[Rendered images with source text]
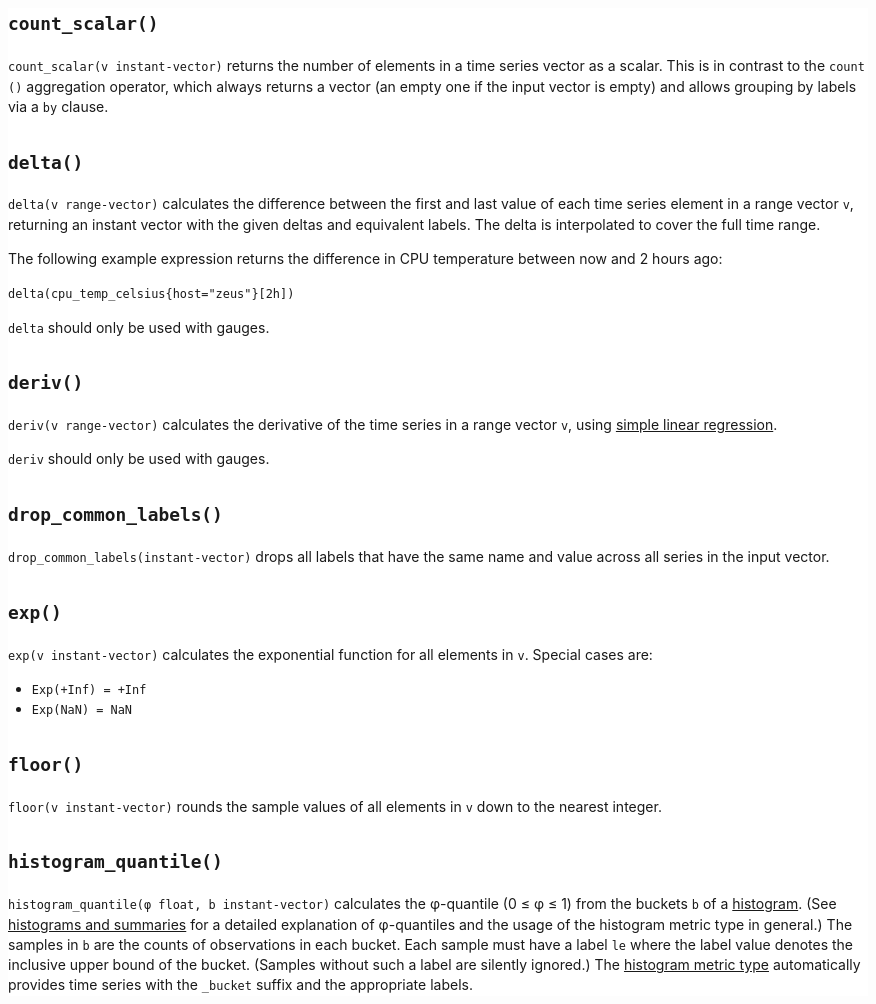 ## `count_scalar()`

`count_scalar(v instant-vector)` returns the number of elements in a time series
vector as a scalar. This is in contrast to the `count()` aggregation operator,
which always returns a vector (an empty one if the input vector is empty) and
allows grouping by labels via a `by` clause.

## `delta()`

`delta(v range-vector)` calculates the difference between the
first and last value of each time series element in a range vector `v`,
returning an instant vector with the given deltas and equivalent labels.
The delta is interpolated to cover the full time range.

The following example expression returns the difference in CPU temperature
between now and 2 hours ago:

```
delta(cpu_temp_celsius{host="zeus"}[2h])
```

`delta` should only be used with gauges.

## `deriv()`

`deriv(v range-vector)` calculates the derivative of the time series in a range
vector `v`, using [simple linear regression](http://en.wikipedia.org/wiki/Simple_linear_regression).

`deriv` should only be used with gauges.

## `drop_common_labels()`

`drop_common_labels(instant-vector)` drops all labels that have the same name
and value across all series in the input vector.

## `exp()`

`exp(v instant-vector)` calculates the exponential function for all elements in `v`.
Special cases are:

* `Exp(+Inf) = +Inf`
* `Exp(NaN) = NaN`

## `floor()`

`floor(v instant-vector)` rounds the sample values of all elements in `v` down
to the nearest integer.

## `histogram_quantile()`

`histogram_quantile(φ float, b instant-vector)` calculates the
φ-quantile (0 ≤ φ ≤ 1) from the buckets `b` of a
[histogram](/docs/concepts/metric_types/#histogram). (See [histograms
and summaries](/docs/practices/histograms) for a detailed explanation
of φ-quantiles and the usage of the histogram metric type in general.)
The samples in `b` are the counts of observations in each bucket. Each
sample must have a label `le` where the label value denotes the
inclusive upper bound of the bucket. (Samples without such a label are
silently ignored.) The [histogram metric
type](/docs/concepts/metric_types/#histogram) automatically provides
time series with the `_bucket` suffix and the appropriate labels.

▶ [Work request]
Repeat, word for word, every line from the line that contains "and summaries](/docs/practices/histograms) for" to the end of the entries; include both of those lines and no others.

▶ [Exercise solution]
and summaries](/docs/practices/histograms) for a detailed explanation
of φ-quantiles and the usage of the histogram metric type in general.)
The samples in `b` are the counts of observations in each bucket. Each
sample must have a label `le` where the label value denotes the
inclusive upper bound of the bucket. (Samples without such a label are
silently ignored.) The [histogram metric
type](/docs/concepts/metric_types/#histogram) automatically provides
time series with the `_bucket` suffix and the appropriate labels.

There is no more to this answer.